(Beginning of Records provided)

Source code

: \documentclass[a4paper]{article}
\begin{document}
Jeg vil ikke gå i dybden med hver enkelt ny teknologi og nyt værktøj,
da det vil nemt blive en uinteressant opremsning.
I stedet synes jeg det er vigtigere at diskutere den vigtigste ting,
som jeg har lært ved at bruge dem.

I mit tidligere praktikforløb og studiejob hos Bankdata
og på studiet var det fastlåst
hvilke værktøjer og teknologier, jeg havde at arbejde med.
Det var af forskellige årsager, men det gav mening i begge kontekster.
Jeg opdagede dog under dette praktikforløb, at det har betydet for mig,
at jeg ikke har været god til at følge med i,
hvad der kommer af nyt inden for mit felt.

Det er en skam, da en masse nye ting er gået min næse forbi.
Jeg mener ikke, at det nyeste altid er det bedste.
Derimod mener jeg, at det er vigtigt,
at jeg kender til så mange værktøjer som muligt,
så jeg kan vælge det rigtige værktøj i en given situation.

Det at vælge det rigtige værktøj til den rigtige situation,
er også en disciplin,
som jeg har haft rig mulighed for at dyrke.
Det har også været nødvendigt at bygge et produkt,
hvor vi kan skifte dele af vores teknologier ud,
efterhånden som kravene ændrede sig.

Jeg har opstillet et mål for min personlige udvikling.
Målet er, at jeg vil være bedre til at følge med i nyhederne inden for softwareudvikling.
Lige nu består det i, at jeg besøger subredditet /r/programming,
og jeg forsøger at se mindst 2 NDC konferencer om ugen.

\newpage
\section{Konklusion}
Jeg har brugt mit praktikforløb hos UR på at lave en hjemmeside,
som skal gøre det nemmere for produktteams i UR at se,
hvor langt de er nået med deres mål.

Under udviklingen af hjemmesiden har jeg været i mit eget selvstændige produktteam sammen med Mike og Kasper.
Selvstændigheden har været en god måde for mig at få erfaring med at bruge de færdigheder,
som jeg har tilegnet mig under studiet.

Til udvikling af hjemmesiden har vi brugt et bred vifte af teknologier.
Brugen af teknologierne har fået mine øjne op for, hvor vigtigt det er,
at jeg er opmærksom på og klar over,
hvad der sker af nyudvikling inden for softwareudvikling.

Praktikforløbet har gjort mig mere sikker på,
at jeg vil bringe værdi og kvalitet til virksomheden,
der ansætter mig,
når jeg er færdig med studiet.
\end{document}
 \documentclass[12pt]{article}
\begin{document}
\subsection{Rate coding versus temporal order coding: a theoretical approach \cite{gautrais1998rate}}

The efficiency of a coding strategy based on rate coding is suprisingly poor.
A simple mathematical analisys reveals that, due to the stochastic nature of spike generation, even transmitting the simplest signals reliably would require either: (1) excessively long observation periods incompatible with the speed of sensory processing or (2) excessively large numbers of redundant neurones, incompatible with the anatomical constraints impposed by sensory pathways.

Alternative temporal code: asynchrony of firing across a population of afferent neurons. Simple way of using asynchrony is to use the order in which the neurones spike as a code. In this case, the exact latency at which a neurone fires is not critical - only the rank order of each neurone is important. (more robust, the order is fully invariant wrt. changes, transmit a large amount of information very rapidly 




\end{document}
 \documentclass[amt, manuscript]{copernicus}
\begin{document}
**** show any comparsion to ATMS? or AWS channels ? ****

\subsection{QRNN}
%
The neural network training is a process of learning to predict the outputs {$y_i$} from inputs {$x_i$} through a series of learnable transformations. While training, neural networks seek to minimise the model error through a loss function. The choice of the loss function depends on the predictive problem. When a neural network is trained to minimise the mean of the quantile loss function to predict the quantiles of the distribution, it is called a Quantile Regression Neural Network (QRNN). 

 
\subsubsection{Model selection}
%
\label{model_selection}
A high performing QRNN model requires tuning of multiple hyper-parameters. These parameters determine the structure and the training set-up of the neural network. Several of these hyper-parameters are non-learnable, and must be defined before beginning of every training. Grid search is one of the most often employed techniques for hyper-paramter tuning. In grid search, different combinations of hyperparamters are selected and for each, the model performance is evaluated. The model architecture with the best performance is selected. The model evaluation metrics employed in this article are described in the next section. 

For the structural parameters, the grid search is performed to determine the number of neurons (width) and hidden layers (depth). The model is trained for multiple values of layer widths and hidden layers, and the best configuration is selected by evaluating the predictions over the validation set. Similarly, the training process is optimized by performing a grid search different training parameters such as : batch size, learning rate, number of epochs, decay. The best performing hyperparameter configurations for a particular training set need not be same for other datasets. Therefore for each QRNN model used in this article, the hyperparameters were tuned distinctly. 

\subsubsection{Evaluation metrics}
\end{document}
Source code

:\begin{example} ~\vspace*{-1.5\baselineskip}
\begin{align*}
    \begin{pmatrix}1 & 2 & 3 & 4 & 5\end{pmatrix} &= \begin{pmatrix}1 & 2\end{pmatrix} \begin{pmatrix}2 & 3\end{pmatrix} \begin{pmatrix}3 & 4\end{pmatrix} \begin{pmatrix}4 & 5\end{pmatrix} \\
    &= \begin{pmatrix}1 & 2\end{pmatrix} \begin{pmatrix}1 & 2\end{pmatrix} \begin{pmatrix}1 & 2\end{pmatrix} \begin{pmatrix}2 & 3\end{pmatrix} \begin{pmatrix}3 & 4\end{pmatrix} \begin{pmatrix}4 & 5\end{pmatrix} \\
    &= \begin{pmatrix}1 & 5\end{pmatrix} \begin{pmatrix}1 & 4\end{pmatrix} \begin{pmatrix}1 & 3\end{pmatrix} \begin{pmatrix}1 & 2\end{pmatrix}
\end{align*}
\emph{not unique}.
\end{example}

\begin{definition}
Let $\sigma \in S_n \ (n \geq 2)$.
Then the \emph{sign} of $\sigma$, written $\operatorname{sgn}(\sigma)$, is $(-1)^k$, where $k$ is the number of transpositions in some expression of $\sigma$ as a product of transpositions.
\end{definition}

(End of Records provided)

**Work request**. Where a line of the data contains "værktøjer", include it in the tally, and answer with the tally alone.

**Response box**. 2